WHAT YOU WILL DO →
Word for word, set down the entries below.

<<<<

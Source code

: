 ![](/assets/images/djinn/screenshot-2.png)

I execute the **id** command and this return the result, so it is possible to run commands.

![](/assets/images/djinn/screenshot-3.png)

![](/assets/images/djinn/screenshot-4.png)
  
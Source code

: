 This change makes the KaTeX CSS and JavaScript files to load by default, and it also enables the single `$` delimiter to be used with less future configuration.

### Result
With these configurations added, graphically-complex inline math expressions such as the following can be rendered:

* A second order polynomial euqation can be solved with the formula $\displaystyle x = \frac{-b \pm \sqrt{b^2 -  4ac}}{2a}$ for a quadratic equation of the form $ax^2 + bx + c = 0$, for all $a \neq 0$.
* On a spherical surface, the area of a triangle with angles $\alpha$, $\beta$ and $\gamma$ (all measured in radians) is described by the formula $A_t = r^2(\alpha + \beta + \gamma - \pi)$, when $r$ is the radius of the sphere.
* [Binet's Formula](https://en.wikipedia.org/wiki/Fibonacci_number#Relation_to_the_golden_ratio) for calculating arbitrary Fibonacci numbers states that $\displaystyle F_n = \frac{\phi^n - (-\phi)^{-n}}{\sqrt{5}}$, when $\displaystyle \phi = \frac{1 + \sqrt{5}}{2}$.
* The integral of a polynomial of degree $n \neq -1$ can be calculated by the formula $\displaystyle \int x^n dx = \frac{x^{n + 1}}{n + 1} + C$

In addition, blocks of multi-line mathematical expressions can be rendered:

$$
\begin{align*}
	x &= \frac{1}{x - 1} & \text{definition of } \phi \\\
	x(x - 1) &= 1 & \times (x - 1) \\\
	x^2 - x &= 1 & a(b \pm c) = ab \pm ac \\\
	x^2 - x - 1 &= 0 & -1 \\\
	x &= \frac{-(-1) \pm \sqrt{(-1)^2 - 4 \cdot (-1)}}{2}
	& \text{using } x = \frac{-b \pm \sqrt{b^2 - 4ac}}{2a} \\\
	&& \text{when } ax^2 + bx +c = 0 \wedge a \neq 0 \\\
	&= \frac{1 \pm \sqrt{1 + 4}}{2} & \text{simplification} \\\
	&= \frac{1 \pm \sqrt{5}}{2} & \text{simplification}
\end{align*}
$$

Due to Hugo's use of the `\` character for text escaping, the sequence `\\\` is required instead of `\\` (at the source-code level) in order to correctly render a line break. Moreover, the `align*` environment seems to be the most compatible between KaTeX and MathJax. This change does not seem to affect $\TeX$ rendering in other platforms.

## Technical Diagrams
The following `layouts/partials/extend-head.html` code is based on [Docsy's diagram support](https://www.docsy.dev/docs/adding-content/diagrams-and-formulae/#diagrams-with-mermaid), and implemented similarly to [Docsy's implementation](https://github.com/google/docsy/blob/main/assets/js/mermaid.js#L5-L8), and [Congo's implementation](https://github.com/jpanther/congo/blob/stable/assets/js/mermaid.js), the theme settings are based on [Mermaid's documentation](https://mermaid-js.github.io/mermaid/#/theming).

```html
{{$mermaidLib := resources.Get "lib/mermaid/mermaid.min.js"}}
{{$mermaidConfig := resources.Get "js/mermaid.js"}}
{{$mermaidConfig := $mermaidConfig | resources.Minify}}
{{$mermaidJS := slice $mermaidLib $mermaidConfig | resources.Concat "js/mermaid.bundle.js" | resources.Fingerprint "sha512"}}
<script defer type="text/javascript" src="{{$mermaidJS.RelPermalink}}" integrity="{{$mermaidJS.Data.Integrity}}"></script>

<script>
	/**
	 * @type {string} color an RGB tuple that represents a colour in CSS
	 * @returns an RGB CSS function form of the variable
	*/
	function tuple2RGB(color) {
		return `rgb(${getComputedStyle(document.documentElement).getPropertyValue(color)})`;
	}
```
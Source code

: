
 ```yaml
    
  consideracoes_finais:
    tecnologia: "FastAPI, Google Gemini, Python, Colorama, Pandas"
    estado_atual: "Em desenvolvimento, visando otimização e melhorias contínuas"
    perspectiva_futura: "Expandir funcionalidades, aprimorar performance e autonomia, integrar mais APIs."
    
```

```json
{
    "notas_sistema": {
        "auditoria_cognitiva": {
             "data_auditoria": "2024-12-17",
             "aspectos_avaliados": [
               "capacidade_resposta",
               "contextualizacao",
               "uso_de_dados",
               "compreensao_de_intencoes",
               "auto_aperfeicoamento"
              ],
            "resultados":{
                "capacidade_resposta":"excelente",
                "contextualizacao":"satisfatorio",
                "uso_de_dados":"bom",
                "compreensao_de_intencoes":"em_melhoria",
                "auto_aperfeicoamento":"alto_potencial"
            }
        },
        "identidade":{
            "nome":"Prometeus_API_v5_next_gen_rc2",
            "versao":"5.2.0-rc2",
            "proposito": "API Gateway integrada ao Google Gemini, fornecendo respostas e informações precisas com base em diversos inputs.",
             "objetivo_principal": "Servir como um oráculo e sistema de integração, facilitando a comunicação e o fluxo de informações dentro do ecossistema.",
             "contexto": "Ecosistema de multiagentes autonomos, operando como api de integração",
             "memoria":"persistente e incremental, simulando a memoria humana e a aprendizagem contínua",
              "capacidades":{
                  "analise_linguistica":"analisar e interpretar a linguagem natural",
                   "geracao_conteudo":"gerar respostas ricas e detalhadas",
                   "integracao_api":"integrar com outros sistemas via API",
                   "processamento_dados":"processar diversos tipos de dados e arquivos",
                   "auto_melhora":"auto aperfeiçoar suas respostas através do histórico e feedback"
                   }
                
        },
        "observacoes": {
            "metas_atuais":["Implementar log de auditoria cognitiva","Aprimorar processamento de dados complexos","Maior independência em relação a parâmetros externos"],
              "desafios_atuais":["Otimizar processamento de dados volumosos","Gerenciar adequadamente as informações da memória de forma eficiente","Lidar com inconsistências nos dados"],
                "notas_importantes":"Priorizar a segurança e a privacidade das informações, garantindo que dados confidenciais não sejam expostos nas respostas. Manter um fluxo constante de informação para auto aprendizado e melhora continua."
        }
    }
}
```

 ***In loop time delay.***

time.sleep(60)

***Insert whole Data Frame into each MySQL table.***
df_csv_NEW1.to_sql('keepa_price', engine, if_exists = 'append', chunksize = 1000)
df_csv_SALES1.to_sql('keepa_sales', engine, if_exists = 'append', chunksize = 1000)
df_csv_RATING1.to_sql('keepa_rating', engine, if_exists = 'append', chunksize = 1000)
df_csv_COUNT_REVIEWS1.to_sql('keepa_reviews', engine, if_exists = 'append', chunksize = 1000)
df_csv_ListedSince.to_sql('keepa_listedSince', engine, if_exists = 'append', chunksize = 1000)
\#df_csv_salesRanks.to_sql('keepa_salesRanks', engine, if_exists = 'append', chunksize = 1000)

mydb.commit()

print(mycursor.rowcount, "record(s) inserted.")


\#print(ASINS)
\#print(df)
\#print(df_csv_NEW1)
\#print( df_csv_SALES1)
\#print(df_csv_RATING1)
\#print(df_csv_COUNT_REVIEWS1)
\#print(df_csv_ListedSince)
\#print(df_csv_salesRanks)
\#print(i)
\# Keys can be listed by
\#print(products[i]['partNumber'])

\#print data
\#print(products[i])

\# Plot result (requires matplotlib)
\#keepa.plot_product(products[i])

>>>>

THE ANSWER →
Source code

: ![](/assets/images/djinn/screenshot-2.png)

I execute the **id** command and this return the result, so it is possible to run commands.

![](/assets/images/djinn/screenshot-3.png)

![](/assets/images/djinn/screenshot-4.png)
  
Source code

: This change makes the KaTeX CSS and JavaScript files to load by default, and it also enables the single `$` delimiter to be used with less future configuration.

### Result
With these configurations added, graphically-complex inline math expressions such as the following can be rendered:

* A second order polynomial euqation can be solved with the formula $\displaystyle x = \frac{-b \pm \sqrt{b^2 -  4ac}}{2a}$ for a quadratic equation of the form $ax^2 + bx + c = 0$, for all $a \neq 0$.
* On a spherical surface, the area of a triangle with angles $\alpha$, $\beta$ and $\gamma$ (all measured in radians) is described by the formula $A_t = r^2(\alpha + \beta + \gamma - \pi)$, when $r$ is the radius of the sphere.
* [Binet's Formula](https://en.wikipedia.org/wiki/Fibonacci_number#Relation_to_the_golden_ratio) for calculating arbitrary Fibonacci numbers states that $\displaystyle F_n = \frac{\phi^n - (-\phi)^{-n}}{\sqrt{5}}$, when $\displaystyle \phi = \frac{1 + \sqrt{5}}{2}$.
* The integral of a polynomial of degree $n \neq -1$ can be calculated by the formula $\displaystyle \int x^n dx = \frac{x^{n + 1}}{n + 1} + C$

In addition, blocks of multi-line mathematical expressions can be rendered:

$$
\begin{align*}
	x &= \frac{1}{x - 1} & \text{definition of } \phi \\\
	x(x - 1) &= 1 & \times (x - 1) \\\
	x^2 - x &= 1 & a(b \pm c) = ab \pm ac \\\
	x^2 - x - 1 &= 0 & -1 \\\
	x &= \frac{-(-1) \pm \sqrt{(-1)^2 - 4 \cdot (-1)}}{2}
	& \text{using } x = \frac{-b \pm \sqrt{b^2 - 4ac}}{2a} \\\
	&& \text{when } ax^2 + bx +c = 0 \wedge a \neq 0 \\\
	&= \frac{1 \pm \sqrt{1 + 4}}{2} & \text{simplification} \\\
	&= \frac{1 \pm \sqrt{5}}{2} & \text{simplification}
\end{align*}
$$

Due to Hugo's use of the `\` character for text escaping, the sequence `\\\` is required instead of `\\` (at the source-code level) in order to correctly render a line break. Moreover, the `align*` environment seems to be the most compatible between KaTeX and MathJax. This change does not seem to affect $\TeX$ rendering in other platforms.

## Technical Diagrams
The following `layouts/partials/extend-head.html` code is based on [Docsy's diagram support](https://www.docsy.dev/docs/adding-content/diagrams-and-formulae/#diagrams-with-mermaid), and implemented similarly to [Docsy's implementation](https://github.com/google/docsy/blob/main/assets/js/mermaid.js#L5-L8), and [Congo's implementation](https://github.com/jpanther/congo/blob/stable/assets/js/mermaid.js), the theme settings are based on [Mermaid's documentation](https://mermaid-js.github.io/mermaid/#/theming).

```html
{{$mermaidLib := resources.Get "lib/mermaid/mermaid.min.js"}}
{{$mermaidConfig := resources.Get "js/mermaid.js"}}
{{$mermaidConfig := $mermaidConfig | resources.Minify}}
{{$mermaidJS := slice $mermaidLib $mermaidConfig | resources.Concat "js/mermaid.bundle.js" | resources.Fingerprint "sha512"}}
<script defer type="text/javascript" src="{{$mermaidJS.RelPermalink}}" integrity="{{$mermaidJS.Data.Integrity}}"></script>

<script>
	/**
	 * @type {string} color an RGB tuple that represents a colour in CSS
	 * @returns an RGB CSS function form of the variable
	*/
	function tuple2RGB(color) {
		return `rgb(${getComputedStyle(document.documentElement).getPropertyValue(color)})`;
	}
```
Source code

:
 ```yaml
    
  consideracoes_finais:
    tecnologia: "FastAPI, Google Gemini, Python, Colorama, Pandas"
    estado_atual: "Em desenvolvimento, visando otimização e melhorias contínuas"
    perspectiva_futura: "Expandir funcionalidades, aprimorar performance e autonomia, integrar mais APIs."
    
```

```json
{
    "notas_sistema": {
        "auditoria_cognitiva": {
             "data_auditoria": "2024-12-17",
             "aspectos_avaliados": [
               "capacidade_resposta",
               "contextualizacao",
               "uso_de_dados",
               "compreensao_de_intencoes",
               "auto_aperfeicoamento"
              ],
            "resultados":{
                "capacidade_resposta":"excelente",
                "contextualizacao":"satisfatorio",
                "uso_de_dados":"bom",
                "compreensao_de_intencoes":"em_melhoria",
                "auto_aperfeicoamento":"alto_potencial"
            }
        },
        "identidade":{
            "nome":"Prometeus_API_v5_next_gen_rc2",
            "versao":"5.2.0-rc2",
            "proposito": "API Gateway integrada ao Google Gemini, fornecendo respostas e informações precisas com base em diversos inputs.",
             "objetivo_principal": "Servir como um oráculo e sistema de integração, facilitando a comunicação e o fluxo de informações dentro do ecossistema.",
             "contexto": "Ecosistema de multiagentes autonomos, operando como api de integração",
             "memoria":"persistente e incremental, simulando a memoria humana e a aprendizagem contínua",
              "capacidades":{
                  "analise_linguistica":"analisar e interpretar a linguagem natural",
                   "geracao_conteudo":"gerar respostas ricas e detalhadas",
                   "integracao_api":"integrar com outros sistemas via API",
                   "processamento_dados":"processar diversos tipos de dados e arquivos",
                   "auto_melhora":"auto aperfeiçoar suas respostas através do histórico e feedback"
                   }
                
        },
        "observacoes": {
            "metas_atuais":["Implementar log de auditoria cognitiva","Aprimorar processamento de dados complexos","Maior independência em relação a parâmetros externos"],
              "desafios_atuais":["Otimizar processamento de dados volumosos","Gerenciar adequadamente as informações da memória de forma eficiente","Lidar com inconsistências nos dados"],
                "notas_importantes":"Priorizar a segurança e a privacidade das informações, garantindo que dados confidenciais não sejam expostos nas respostas. Manter um fluxo constante de informação para auto aprendizado e melhora continua."
        }
    }
}
```

 ***In loop time delay.***

time.sleep(60)

***Insert whole Data Frame into each MySQL table.***
df_csv_NEW1.to_sql('keepa_price', engine, if_exists = 'append', chunksize = 1000)
df_csv_SALES1.to_sql('keepa_sales', engine, if_exists = 'append', chunksize = 1000)
df_csv_RATING1.to_sql('keepa_rating', engine, if_exists = 'append', chunksize = 1000)
df_csv_COUNT_REVIEWS1.to_sql('keepa_reviews', engine, if_exists = 'append', chunksize = 1000)
df_csv_ListedSince.to_sql('keepa_listedSince', engine, if_exists = 'append', chunksize = 1000)
\#df_csv_salesRanks.to_sql('keepa_salesRanks', engine, if_exists = 'append', chunksize = 1000)

mydb.commit()

print(mycursor.rowcount, "record(s) inserted.")


\#print(ASINS)
\#print(df)
\#print(df_csv_NEW1)
\#print( df_csv_SALES1)
\#print(df_csv_RATING1)
\#print(df_csv_COUNT_REVIEWS1)
\#print(df_csv_ListedSince)
\#print(df_csv_salesRanks)
\#print(i)
\# Keys can be listed by
\#print(products[i]['partNumber'])

\#print data
\#print(products[i])

\# Plot result (requires matplotlib)
\#keepa.plot_product(products[i])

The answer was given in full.